= WHAT YOU SHOULD DO =
In the records that follow, find the line with "12 & 2.3477 & 0.4864 & 0.4922 & $-0.0058$ \\"; from there, retype every line exactly through the line with "that simply re-evaluating", which also belongs to the answer.

= RECORDS SHOWN =
--------------------------------------------------
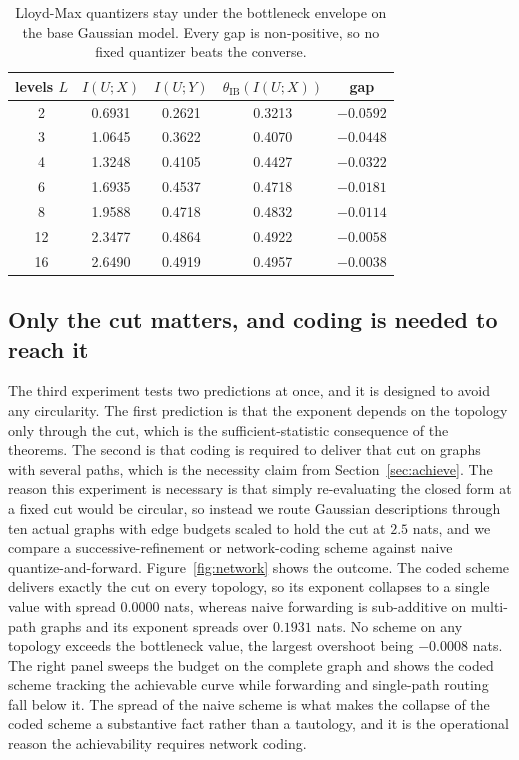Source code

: \documentclass[journal]{IEEEtran}
\theoremstyle{definition}
\theoremstyle{remark}
\newcommand{\tib}{\theta_{\mathrm{IB}}}
\begin{document}
\begin{table}[t]
\centering
\caption{Lloyd-Max quantizers stay under the bottleneck envelope on the base Gaussian model. Every gap is
non-positive, so no fixed quantizer beats the converse.}
\label{tab:envelope}
\renewcommand{\arraystretch}{1.15}
\begin{tabular}{@{}ccccc@{}}
\toprule
levels $L$ & $I(U;X)$ & $I(U;Y)$ & $\tib(I(U;X))$ & gap \\
\midrule
2  & 0.6931 & 0.2621 & 0.3213 & $-0.0592$ \\
3  & 1.0645 & 0.3622 & 0.4070 & $-0.0448$ \\
4  & 1.3248 & 0.4105 & 0.4427 & $-0.0322$ \\
6  & 1.6935 & 0.4537 & 0.4718 & $-0.0181$ \\
8  & 1.9588 & 0.4718 & 0.4832 & $-0.0114$ \\
12 & 2.3477 & 0.4864 & 0.4922 & $-0.0058$ \\
16 & 2.6490 & 0.4919 & 0.4957 & $-0.0038$ \\
\bottomrule
\end{tabular}
\end{table}

\subsection{Only the cut matters, and coding is needed to reach it}
The third experiment tests two predictions at once, and it is designed to avoid any circularity. The first
prediction is that the exponent depends on the topology only through the cut, which is the sufficient-statistic
consequence of the theorems. The second is that coding is required to deliver that cut on graphs with several
paths, which is the necessity claim from Section~\ref{sec:achieve}. The reason this experiment is necessary is
that simply re-evaluating the closed form at a fixed cut would be circular, so instead we route Gaussian
descriptions through ten actual graphs with edge budgets scaled to hold the cut at $2.5$ nats, and we compare a
successive-refinement or network-coding scheme against naive quantize-and-forward. Figure~\ref{fig:network} shows
the outcome. The coded scheme delivers exactly the cut on every topology, so its exponent collapses to a single
value with spread $0.0000$ nats, whereas naive forwarding is sub-additive on multi-path graphs and its exponent
spreads over $0.1931$ nats. No scheme on any topology exceeds the bottleneck value, the largest overshoot being
$-0.0008$ nats. The right panel sweeps the budget on the complete graph and shows the coded scheme tracking the
achievable curve while forwarding and single-path routing fall below it. The spread of the naive scheme is what
makes the collapse of the coded scheme a substantive fact rather than a tautology, and it is the operational
reason the achievability requires network coding.
\end{document}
--------------------------------------------------
= WORKED SOLUTION =
12 & 2.3477 & 0.4864 & 0.4922 & $-0.0058$ \\
16 & 2.6490 & 0.4919 & 0.4957 & $-0.0038$ \\
\bottomrule
\end{tabular}
\end{table}

\subsection{Only the cut matters, and coding is needed to reach it}
The third experiment tests two predictions at once, and it is designed to avoid any circularity. The first
prediction is that the exponent depends on the topology only through the cut, which is the sufficient-statistic
consequence of the theorems. The second is that coding is required to deliver that cut on graphs with several
paths, which is the necessity claim from Section~\ref{sec:achieve}. The reason this experiment is necessary is
that simply re-evaluating the closed form at a fixed cut would be circular, so instead we route Gaussian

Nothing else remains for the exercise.